NSW Fuel Price Pipeline — Constellation Analytics

From manual process to automated pipeline

Every month, the NSW Government publishes a dataset through its FuelCheck program listing petrol prices across the state. It covers every major fuel type including E10, U91, P95, P98, diesel, and LPG, across more than a thousand stations. It is genuinely useful data. And for a while, I had been processing it manually.

The old process had a consistent set of problems. I had to check the NSW Government website each month to see if a new file was available, then download it and run a Python script locally. Errors required manual investigation with no structured log to reference.
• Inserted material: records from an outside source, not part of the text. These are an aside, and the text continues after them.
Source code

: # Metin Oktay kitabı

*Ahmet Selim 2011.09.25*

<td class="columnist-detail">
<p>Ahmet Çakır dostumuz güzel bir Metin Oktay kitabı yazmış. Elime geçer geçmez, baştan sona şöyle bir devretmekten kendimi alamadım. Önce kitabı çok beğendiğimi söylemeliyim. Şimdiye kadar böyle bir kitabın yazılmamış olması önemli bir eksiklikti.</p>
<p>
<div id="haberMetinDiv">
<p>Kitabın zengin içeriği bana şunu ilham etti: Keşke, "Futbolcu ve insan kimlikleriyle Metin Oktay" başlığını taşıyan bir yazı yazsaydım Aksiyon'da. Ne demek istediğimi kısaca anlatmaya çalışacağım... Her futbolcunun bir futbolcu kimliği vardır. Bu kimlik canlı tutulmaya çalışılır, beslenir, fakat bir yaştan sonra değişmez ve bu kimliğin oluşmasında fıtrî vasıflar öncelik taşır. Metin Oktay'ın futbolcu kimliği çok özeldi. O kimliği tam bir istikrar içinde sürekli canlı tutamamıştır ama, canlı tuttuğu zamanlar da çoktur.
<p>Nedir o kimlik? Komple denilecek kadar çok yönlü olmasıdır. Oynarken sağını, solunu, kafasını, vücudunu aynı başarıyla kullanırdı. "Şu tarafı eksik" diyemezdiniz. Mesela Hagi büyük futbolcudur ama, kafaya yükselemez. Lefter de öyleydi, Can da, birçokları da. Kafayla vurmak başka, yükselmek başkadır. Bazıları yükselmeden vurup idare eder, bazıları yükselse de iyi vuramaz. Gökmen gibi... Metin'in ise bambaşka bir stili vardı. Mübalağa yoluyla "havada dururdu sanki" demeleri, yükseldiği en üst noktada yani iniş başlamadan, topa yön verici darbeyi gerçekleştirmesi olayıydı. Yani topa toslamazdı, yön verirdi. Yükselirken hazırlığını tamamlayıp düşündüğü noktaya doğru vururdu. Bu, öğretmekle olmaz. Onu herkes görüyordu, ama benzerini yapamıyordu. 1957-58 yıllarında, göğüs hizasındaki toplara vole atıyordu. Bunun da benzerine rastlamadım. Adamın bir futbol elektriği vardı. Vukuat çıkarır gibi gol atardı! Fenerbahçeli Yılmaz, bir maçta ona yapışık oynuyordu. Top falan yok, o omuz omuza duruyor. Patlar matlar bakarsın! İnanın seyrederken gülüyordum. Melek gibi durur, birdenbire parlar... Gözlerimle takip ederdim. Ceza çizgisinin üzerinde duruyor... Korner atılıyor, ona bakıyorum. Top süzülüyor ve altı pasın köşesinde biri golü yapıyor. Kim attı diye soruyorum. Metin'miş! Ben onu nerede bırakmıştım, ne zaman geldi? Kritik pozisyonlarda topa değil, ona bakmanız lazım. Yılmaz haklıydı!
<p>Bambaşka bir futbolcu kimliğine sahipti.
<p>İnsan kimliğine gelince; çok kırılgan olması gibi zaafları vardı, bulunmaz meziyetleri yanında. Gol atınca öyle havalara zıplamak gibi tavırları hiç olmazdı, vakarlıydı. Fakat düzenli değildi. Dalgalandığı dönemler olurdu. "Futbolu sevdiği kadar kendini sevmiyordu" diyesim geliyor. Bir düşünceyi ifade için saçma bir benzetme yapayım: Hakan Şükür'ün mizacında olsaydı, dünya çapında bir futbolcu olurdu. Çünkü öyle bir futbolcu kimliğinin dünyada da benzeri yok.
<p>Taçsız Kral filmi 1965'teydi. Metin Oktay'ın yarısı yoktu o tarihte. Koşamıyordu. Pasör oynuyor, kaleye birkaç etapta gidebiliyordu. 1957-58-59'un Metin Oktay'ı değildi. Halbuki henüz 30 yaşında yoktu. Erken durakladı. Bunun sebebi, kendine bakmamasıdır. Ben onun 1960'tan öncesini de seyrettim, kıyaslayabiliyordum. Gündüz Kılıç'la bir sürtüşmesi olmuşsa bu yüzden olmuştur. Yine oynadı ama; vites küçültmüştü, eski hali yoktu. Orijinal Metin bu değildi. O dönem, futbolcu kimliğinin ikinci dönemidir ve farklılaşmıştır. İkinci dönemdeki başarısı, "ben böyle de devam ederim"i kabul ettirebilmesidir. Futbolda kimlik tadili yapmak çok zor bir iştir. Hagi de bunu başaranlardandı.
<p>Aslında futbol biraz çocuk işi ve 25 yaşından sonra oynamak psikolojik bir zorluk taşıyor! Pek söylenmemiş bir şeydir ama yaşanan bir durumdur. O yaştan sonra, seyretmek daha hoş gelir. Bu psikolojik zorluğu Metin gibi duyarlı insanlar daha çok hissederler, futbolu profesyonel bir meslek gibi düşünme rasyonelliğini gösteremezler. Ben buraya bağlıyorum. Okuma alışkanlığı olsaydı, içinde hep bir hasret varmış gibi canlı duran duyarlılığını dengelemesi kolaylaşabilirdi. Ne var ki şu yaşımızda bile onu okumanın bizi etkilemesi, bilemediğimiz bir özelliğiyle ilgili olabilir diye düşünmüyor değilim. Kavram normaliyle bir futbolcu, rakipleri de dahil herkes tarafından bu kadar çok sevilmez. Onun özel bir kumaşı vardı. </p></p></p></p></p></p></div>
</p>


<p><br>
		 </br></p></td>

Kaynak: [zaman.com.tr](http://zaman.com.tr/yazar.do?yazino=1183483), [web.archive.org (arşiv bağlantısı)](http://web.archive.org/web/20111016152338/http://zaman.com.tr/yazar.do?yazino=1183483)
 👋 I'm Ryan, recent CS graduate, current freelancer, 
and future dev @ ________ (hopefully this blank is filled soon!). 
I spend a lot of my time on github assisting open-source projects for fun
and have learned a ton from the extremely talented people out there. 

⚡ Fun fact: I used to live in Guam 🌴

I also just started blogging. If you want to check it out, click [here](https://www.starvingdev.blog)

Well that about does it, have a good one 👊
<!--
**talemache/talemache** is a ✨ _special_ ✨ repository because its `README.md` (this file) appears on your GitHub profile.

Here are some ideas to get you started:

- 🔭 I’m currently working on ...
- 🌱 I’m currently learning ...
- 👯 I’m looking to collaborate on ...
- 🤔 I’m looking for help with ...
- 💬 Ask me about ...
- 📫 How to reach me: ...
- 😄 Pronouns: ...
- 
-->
The database lived on my PC with no remote access, so nothing ran if I was not at my desk. And there was no data quality layer at all — a bad record either caused a crash or slipped through silently into the fact table.

⚠️

The core problem was not any single one of these issues — it was that they compounded. No logging meant errors were invisible. No remote access meant the pipeline was tied to one machine. No DQ layer meant bad data had nowhere to be caught. Fixing one without the others would not have solved much.

The goal

Rebuild the pipeline as a fully automated, cloud-hosted system with zero local dependencies, structured logging, and a proper data quality layer. Specifically:

Compute

GitHub Actions on a monthly CRON schedule — runs whether I am at my desk or not

Storage

Neon PostgreSQL hosted in the cloud — no local database, accessible from anywhere

Scripts

Python modules version-controlled in GitHub — no local files, fully reproducible

Quality

Automated DQ checks and autofix stored procedures — bad data is caught and corrected before it reaches production

🎯

The goal: a fully automated, cloud-hosted ELT pipeline with zero local dependencies, structured logging on every run, and automated data quality checks that catch and fix problems before they reach production.

Environment and components

The pipeline is made up of five distinct layers that work together: Python modules, API connections, stored procedures, the database, and logging.

Python modules handle orchestration, file retrieval, and data loading. They are thin by design. Each module is responsible for a single stage of the pipeline and hands off to the next via the orchestrator. Transformation and validation logic lives in the database, not in Python.

API connections are how the Python modules talk to the outside world. SQLAlchemy manages the connection to Neon PostgreSQL, handling query execution and data loading. The NSW Government open data portal is called once per run by the file retrieval module to download the latest monthly file. GitHub's API is used throughout the pipeline to commit log files and config updates back to the repository.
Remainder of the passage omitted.